The head of an Oxford middle school has attacked an upper school for claiming that 75 per cent of its pupils are well below expected targets when they arrive.
Martin Thomas, headteacher of Temple Cowley Middle School, Oxford, is fuming at the claims made by a teacher at Peers School, Littlemore, where many of his pupils go.
The teacher at Peers, who did not want to be named, told a conference that three quarters of her 13-year-old pupils were capable of level three in National Curriculum tests when they joined the school in year nine.
The Government expects pupils of that age to be at level five.

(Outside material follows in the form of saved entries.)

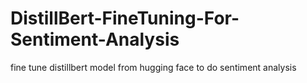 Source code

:# DistillBert-FineTuning-For-Sentiment-Analysis
fine tune distillbert model from hugging face to do sentiment analysis 
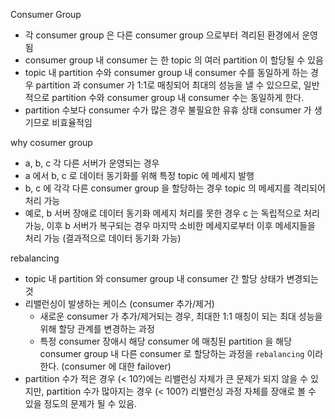 Consumer Group

- 각 consumer group 은 다른 consumer group 으로부터 격리된 환경에서 운영됨
- consumer group 내 consumer 는 한 topic 의 여러 partition 이 할당될 수 있음
- topic 내 partition 수와 consumer group 내 consumer 수를 동일하게 하는 경우 partition 과 consumer 가 1:1로 매칭되어 최대의 성능을 낼 수 있으므로, 일반적으로 partition 수와 consumer group 내 consumer 수는 동일하게 한다.
- partition 수보다 consumer 수가 많은 경우 불필요한 유휴 상태 consumer 가 생기므로 비효율적임

why cosumer group
- a, b, c 각 다른 서버가 운영되는 경우
- a 에서 b, c 로 데이터 동기화를 위해 특정 topic 에 메세지 발행
- b, c 에 각각 다른 consumer group 을 할당하는 경우 topic 의 메세지를 격리되어 처리 가능
- 예로, b 서버 장애로 데이터 동기화 메세지 처리를 못한 경우 c 는 독립적으로 처리 가능, 이후 b 서버가 복구되는 경우 마지막 소비한 메세지로부터 이후 메세지들을 처리 가능 (결과적으로 데이터 동기화 가능)

rebalancing
- topic 내 partition 와 consumer group 내 consumer 간 할당 상태가 변경되는 것
- 리밸런싱이 발생하는 케이스 (consumer 추가/제거)
  - 새로운 consumer 가 추가/제거되는 경우, 최대한 1:1 매칭이 되는 최대 성능을 위해 할당 관계를 변경하는 과정
  - 특정 consumer 장애시 해당 consumer 에 매칭된 partition 을 해당 consumer group 내 다른 consumer 로 할당하는 과정을 `rebalancing` 이라 한다. (consumer 에 대한 failover)
- partition 수가 적은 경우 (< 10?)에는 리밸런싱 자체가 큰 문제가 되지 않을 수 있지만, partition 수가 많아지는 경우 (< 100?) 리밸런싱 과정 자체를 장애로 볼 수 있을 정도의 문제가 될 수 있음.



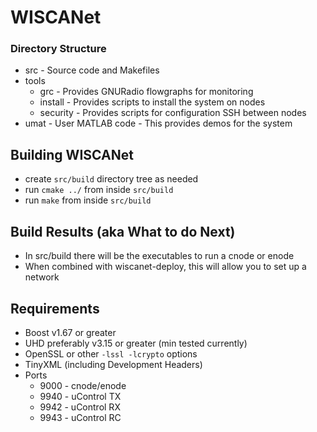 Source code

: # WISCANet

### Directory Structure

- src - Source code and Makefiles
- tools
  - grc - Provides GNURadio flowgraphs for monitoring
  - install - Provides scripts to install the system on nodes
  - security - Provides scripts for configuration SSH between nodes
- umat - User MATLAB code - This provides demos for the system

## Building WISCANet

- create `src/build` directory tree as needed
- run `cmake ../` from inside `src/build`
- run `make` from inside `src/build`

## Build Results (aka What to do Next)

- In src/build there will be the executables to run a cnode or enode
- When combined with wiscanet-deploy, this will allow you to set up a network

## Requirements

- Boost v1.67 or greater
- UHD preferably v3.15 or greater (min tested currently)
- OpenSSL or other `-lssl -lcrypto` options
- TinyXML (including Development Headers)
- Ports
  - 9000 - cnode/enode
  - 9940 - uControl TX
  - 9942 - uControl RX
  - 9943 - uControl RC
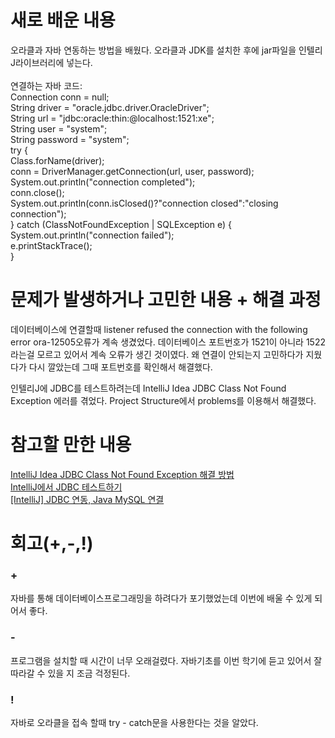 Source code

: <html>
<h1>새로 배운 내용</h1>
<p>오라클과 자바 연동하는 방법을 배웠다. 오라클과 JDK를 설치한 후에 jar파일을 인텔리J라이브러리에 넣는다.<br><br>
연결하는 자바 코드:<br>
Connection conn = null;<br>
		String driver = "oracle.jdbc.driver.OracleDriver";<br>
		String url = "jdbc:oracle:thin:@localhost:1521:xe";<br>
		String user = "system";<br>
		String password = "system"; <br>
		try {<br>
			Class.forName(driver);	<br>		
			conn = DriverManager.getConnection(url, user, password);<br>
			System.out.println("connection completed");<br>
			conn.close();<br>
			System.out.println(conn.isClosed()?"connection closed":"closing connection");<br>
		} catch (ClassNotFoundException | SQLException e) {<br>
			System.out.println("connection failed");<br>
			e.printStackTrace();<br>
		} 
</p>
<h1>문제가 발생하거나 고민한 내용 + 해결 과정</h1>
<p>
데이터베이스에 연결할때 listener refused the connection with the following error ora-12505오류가 계속 생겼었다.
데이터베이스 포트번호가 1521이 아니라 1522라는걸 모르고 있어서 계속 오류가 생긴 것이였다. 왜 연결이 안되는지 고민하다가 지웠다가 다시
깔았는데 그때 포트번호를 확인해서 해결했다. </p>
<p>인텔리J에 JDBC를 테스트하려는데 IntelliJ Idea JDBC Class Not Found Exception 에러를 겪었다. Project Structure에서 problems를 이용해서 해결했다.
</p>
<h1>참고할 만한 내용</h1>

<a href = "https://www.youtube.com/watch?v=Wac34_YG42I">IntelliJ Idea JDBC Class Not Found Exception 해결 방법</a><br>
<a href = "https://pjh3749.tistory.com/171">IntelliJ에서 JDBC 테스트하기</a><br>
<a href = "https://whitepaek.tistory.com/18">[IntelliJ] JDBC 연동, Java MySQL 연결</a>

<h1>회고(+,-,!)</h1>
<h3>+</h3>
<p>
자바를 통해 데이터베이스프로그래밍을 하려다가 포기했었는데 이번에 배울 수 있게 되어서 좋다.
</p>
<h3>-</h3>
<p>
프로그램을 설치할 때 시간이 너무 오래걸렸다. 자바기초를 이번 학기에 듣고 있어서 잘따라갈 수 있을 지 조금 걱정된다.
</p>
<h3>!</h3>
<p>
자바로 오라클을 접속 할때 try - catch문을 사용한다는 것을 알았다.
</p>
</html>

Mr Thomas said that last year 86 per cent of his former pupils had reached level five in key stage three National Curriculum tests taken at upper schools two terms after leaving Temple Cowley. He also criticised remarks made by Peers headteacher, Chris Dark, that pupils would do better if they cut out middle school and went to his school two years earlier at the age of 11.
He added that pupils studied for key stage three for two years at middle school - and achieved considerable progress in that time.
He added: "I think this stance over middle schools is grossly unfair. In Suffolk where they have two tier and three tier systems in different areas of the county, the three tier outperforms the two tier.
"National research shows that a child at middle school, whether they leave after two, three or four years, does better at GCSE than if they had gone straight to a secondary school.
"It is nothing to do with the system, it is to do with catchment areas."
The Peers School teacher made the remarks at the launch of the national strategies for English and maths for key stage three of the National Curriculum, at Enstone a week ago.
Mr Thomas added that while middle schools had been teaching the national strategies for several years, they were new to the upper schools.